→ EXERCISE DETAILS: Some lines in the entries contain the word "lyrics". Copy all of them.

[Stored data entries]
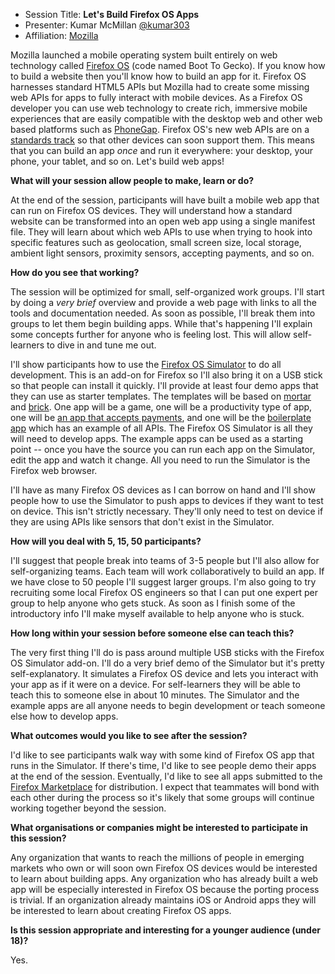 * Session Title: **Let's Build Firefox OS Apps**
* Presenter: Kumar McMillan [@kumar303](https://twitter.com/kumar303)
* Affiliation: [Mozilla](http://www.mozilla.org/)

Mozilla launched a mobile operating system built entirely on web technology called [Firefox OS](http://www.mozilla.org/en-US/firefox/os/) (code named Boot To Gecko). If you know how to build a website then you'll know how to build an app for it. Firefox OS harnesses standard HTML5 APIs but Mozilla had to create some missing web APIs for apps to fully interact with mobile devices. As a Firefox OS developer you can use web technology to create rich, immersive mobile experiences that are easily compatible with the desktop web and other web based platforms such as [PhoneGap](http://phonegap.com/). Firefox OS's new web APIs are on a [standards track](https://wiki.mozilla.org/WebAPI) so that other devices can soon support them. This means that you can build an app *once* and run it everywhere: your desktop, your phone, your tablet, and so on. Let's build web apps!

**What will your session allow people to make, learn or do?**

At the end of the session, participants will have built a mobile web app that can run on Firefox OS devices. They will understand how a standard website can be transformed into an open web app using a single manifest file. They will learn about which web APIs to use when trying to hook into specific features such as geolocation, small screen size, local storage, ambient light sensors, proximity sensors, accepting payments, and so on.

**How do you see that working?**

The session will be optimized for small, self-organized work groups. I'll start by doing a *very brief* overview and provide a web page with links to all the tools and documentation needed. As soon as possible, I'll break them into groups to let them begin building apps. While that's happening I'll explain some concepts further for anyone who is feeling lost. This will allow self-learners to dive in and tune me out.

I'll show participants how to use the [Firefox OS Simulator](https://developer.mozilla.org/en-US/docs/Tools/Firefox_OS_Simulator) to do all development. This is an add-on for Firefox so I'll also bring it on a USB stick so that people can install it quickly. I'll provide at least four demo apps that they can use as starter templates. The templates will be based on [mortar](https://github.com/mozilla/mortar/) and [brick](https://github.com/mozilla/brick). One app will be a game, one will be a productivity type of app, one will be [an app that accepts payments](https://github.com/jlongster/webfighter), and one will be the [boilerplate app](https://github.com/robnyman/Firefox-OS-Boilerplate-App/) which has an example of all APIs. The Firefox OS Simulator is all they will need to develop apps. The example apps can be used as a starting point -- once you have the source you can run each app on the Simulator, edit the app and watch it change. All you need to run the Simulator is the Firefox web browser.


I'll have as many Firefox OS devices as I can borrow on hand and I'll show people how to use the Simulator to push apps to devices if they want to test on device. This isn't strictly necessary. They'll only need to test on device if they are using APIs like sensors that don't exist in the Simulator.

**How will you deal with 5, 15, 50 participants?**

I'll suggest that people break into teams of 3-5 people but I'll also allow for self-organizing teams. Each team will work collaboratively to build an app. If we have close to 50 people I'll suggest larger groups. I'm also going to try recruiting some local Firefox OS engineers so that I can put one expert per group to help anyone who gets stuck. As soon as I finish some of the introductory info I'll make myself available to help anyone who is stuck.

**How long within your session before someone else can teach this?**

The very first thing I'll do is pass around multiple USB sticks with the Firefox OS Simulator add-on. I'll do a very brief demo of the Simulator but it's pretty self-explanatory. It simulates a Firefox OS device and lets you interact with your app as if it were on a device. For self-learners they will be able to teach this to someone else in about 10 minutes. The Simulator and the example apps are all anyone needs to begin development or teach someone else how to develop apps. 

**What outcomes would you like to see after the session?**

I'd like to see participants walk way with some kind of Firefox OS app that runs in the Simulator. If there's time, I'd like to see people demo their apps at the end of the session. Eventually, I'd like to see all apps submitted to the [Firefox Marketplace](https://marketplace.firefox.com/) for distribution. I expect that teammates will bond with each other during the process so it's likely that some groups will continue working together beyond the session.

**What organisations or companies might be interested to participate in this session?**

Any organization that wants to reach the millions of people in emerging markets who own or will soon own Firefox OS devices would be interested to learn about building apps. Any organization who has already built a web app will be especially interested in Firefox OS because the porting process is trivial. If an organization already maintains iOS or Android apps they will be interested to learn about creating Firefox OS apps.

**Is this session appropriate and interesting for a younger audience (under 18)?**

Yes.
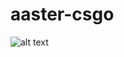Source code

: # aaster-csgo
![alt text](https://github.com/ny-4/aaster-csgo/blob/master/github-splash.png?raw=true)
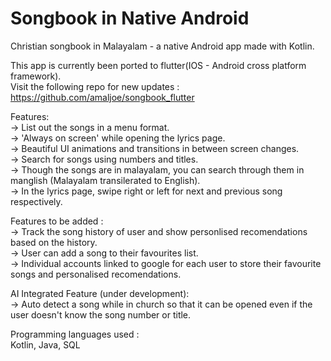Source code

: # Songbook in Native Android
Christian songbook in Malayalam - a native Android app made with Kotlin.  

This app is currently been ported to flutter(IOS - Android cross platform framework).  
Visit the following repo for new updates :  
https://github.com/amaljoe/songbook_flutter  

Features:  
-> List out the songs in a menu format.  
-> 'Always on screen' while opening the lyrics page.  
-> Beautiful UI animations and transitions in between screen changes.  
-> Search for songs using numbers and titles.  
-> Though the songs are in malayalam, you can search through them in manglish (Malayalam transilerated to English).  
-> In the lyrics page, swipe right or left for next and previous song respectively.  

Features to be added :  
-> Track the song history of user and show personlised recomendations based on the history.  
-> User can add a song to their favourites list.  
-> Individual accounts linked to google for each user to store their favourite songs and personalised recomendations.  

AI Integrated Feature (under development):  
-> Auto detect a song while in church so that it can be opened even if the user doesn't know the song number or title.  

Programming languages used :  
Kotlin, Java, SQL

→ RESULT OF THE TASK:
-> 'Always on screen' while opening the lyrics page.  
-> In the lyrics page, swipe right or left for next and previous song respectively.  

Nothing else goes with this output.